Advies over ontslagrecht
Topman Rob Ruijter is door VNU ontslagen, zo bleek deze dagen. Hij krijgt 6 miljoen mee, euro’s welteverstaan. Dat is een aardige klap geld, maar het is ook een absurd bedrag. Nu krijgt lang niet iedereen zo onbehoorlijk veel geld mee, want normaal gesproken wordt de zogenaamde kantonrechtersformule gehanteerd.
In feite hanteert de kantonrechter een eenvoudig rekensommetje als hij een handje helpt bij ontslag. De formule die wordt gehanteerd is eenvoudig: Aantal dienstjaren x Bruto maandsalaris x Correctiefactor = Deal.Het aantal dienstjaren wordt gewogen aan de hand van de leeftijd van de werknemer. Dienstjaren boven de 40 tellen voor 1,5 en dienstjaren boven de 50 tellen voor 2. Tot het bruto brutosalaris behoren ook de vaste componenten, zoals het vakantiegeld en een 13e maand. De correctiefactor wordt in neutrale situaties op 1 gesteld. Als de werknemer iets te verwijten valt wordt de C naar beneden bijgesteld. Als de werknemer geen blaam treft, stijgt de correctiefactor. Tel uit je winst.

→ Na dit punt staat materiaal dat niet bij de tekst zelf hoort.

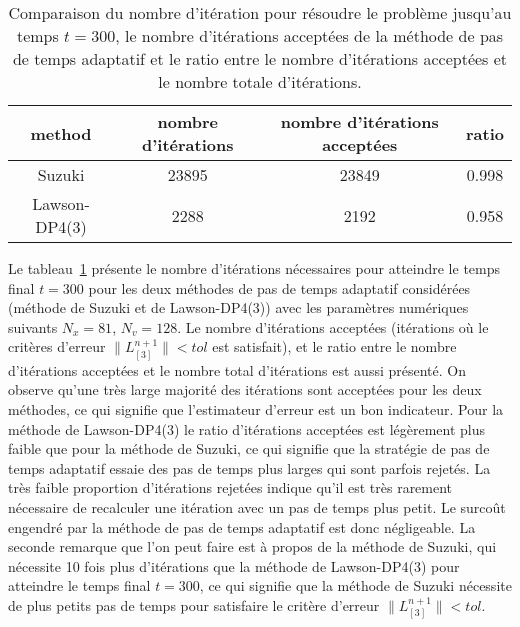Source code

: \begin{table}[h]
	\centering
	\begin{tabular}{c|c|c|c}
      method              & nombre d'itérations & nombre d'itérations acceptées & ratio \\
      \hline
      Suzuki              & 23895                & 23849                        & 0.998 \\
      Lawson-DP4(3)       & 2288                 & 2192                         & 0.958 \\
	\end{tabular}
	\caption{Comparaison du nombre d'itération pour résoudre le problème jusqu'au temps $t=300$, le nombre d'itérations acceptées de la méthode de pas de temps adaptatif et le ratio entre le nombre d'itérations acceptées et le nombre totale d'itérations.}
	\label{tab:compare:iteration}
\end{table}

Le tableau~\ref{tab:compare:iteration} présente le nombre d'itérations nécessaires pour atteindre le temps final $t=300$ pour les deux méthodes de pas de temps adaptatif considérées (méthode de Suzuki et de Lawson-DP4(3)) avec les paramètres numériques suivants $N_x=81$, $N_v=128$. Le nombre d'itérations acceptées (itérations où le critères d'erreur $\|L_{[3]}^{n+1}\|<tol$ est satisfait), et le ratio entre le nombre d'itérations acceptées et le nombre total d'itérations est aussi présenté. On observe qu'une très large majorité des itérations sont acceptées pour les deux méthodes, ce qui signifie que l'estimateur d'erreur est un bon indicateur. Pour la méthode de Lawson-DP4(3) le ratio d'itérations acceptées est légèrement plus faible que pour la méthode de Suzuki, ce qui signifie que la stratégie de pas de temps adaptatif essaie des pas de temps plus larges qui sont parfois rejetés. La très faible proportion d'itérations rejetées indique qu'il est très rarement nécessaire de recalculer une itération avec un pas de temps plus petit. Le surcoût engendré par la méthode de pas de temps adaptatif est donc négligeable. La seconde remarque que l'on peut faire est à propos de la méthode de Suzuki, qui nécessite 10 fois plus d'itérations que la méthode de Lawson-DP4(3) pour atteindre le temps final $t=300$, ce qui signifie que la méthode de Suzuki nécessite de plus petits pas de temps pour satisfaire le critère d'erreur $\|L_{[3]}^{n+1}\|<tol$.

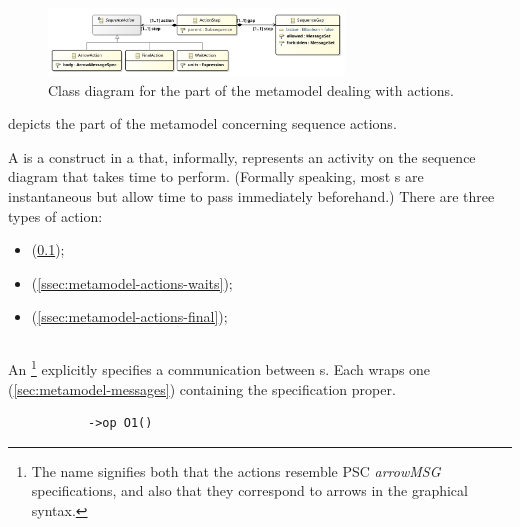 \begin{figure}
	\centering
	\includegraphics[width=0.7\textwidth]{diagrams/Actions}
	\caption{Class diagram for the part of the \langname{} metamodel dealing with actions.}
	\label{fig:metamodel-actions}
\end{figure}

 depicts the part of the metamodel concerning
sequence actions.

A \msequenceaction{} is a construct in a \msubsequence{} that, informally,
represents an activity on the sequence diagram that takes time to perform.
(Formally speaking, most \msequenceaction s are instantaneous but
allow time to pass immediately beforehand.)
There are three types of action:
\begin{itemize}
\item \marrowaction{} (\cref{ssec:metamodel-actions-arrows});
\item \mwaitaction{} (\cref{ssec:metamodel-actions-waits});
\item \mfinalaction{} (\cref{ssec:metamodel-actions-final});
\end{itemize}

\subsection{\marrowaction}\label{ssec:metamodel-actions-arrows}

An \marrowaction\footnote{The name signifies both that the actions resemble
PSC \emph{arrowMSG} specifications, and also that they correspond to arrows in
the graphical syntax.} explicitly specifies a communication between \mactor s.
Each \marrowaction{} wraps one
\marrowmessagespec{} (\cref{sec:metamodel-messages})
containing the specification proper.

\begin{figure}[H]
\begin{subfigure}[t]{\egtextwidth}
\begin{lstlisting}[style=Example]
->op O1()
\end{lstlisting}
\end{subfigure}
\hfill
\begin{subfigure}[t]{\eggraphicalwidth}
\gsecaption
\centering
{}
\end{subfigure}

\end{figure}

Tot zover de techniek. En nu de politiek. Het nieuwe kabinet is al bijna honderd dagen op pad, maar er is nog steeds geen participatietop gehouden. Dat komt door dat lastige ontslagrecht. Zolang daar geen duidelijkheid over is kan de nieuwe minister van Sociale Zaken geen goede sier maken tijdens een top met sociale partners.
Daar komt die hele participatietop immers op neer. Vroeger had de minister een voorjaarsoverleg met de sociale partners, nu wordt er een participatietop gehouden. Met wie? Met dezelfde clubs als normaal. Dit heeft dus ook geen enkele toegevoegde waarde voor het honderddagengedoe. Er is niets nieuws onder de zon.
Maar goed, het vorige kabinet heeft wel enkele maatregelen genomen om het ontslagrecht te versoepelen. Zo is er al heel wat administratieve rompslomp overboord gezet. Nu het overleg tussen ministerie en bonden vastloopt is het tijd dat een derde partij met een oplossing komt. Hierbij een gratis advies in drie onderdelen.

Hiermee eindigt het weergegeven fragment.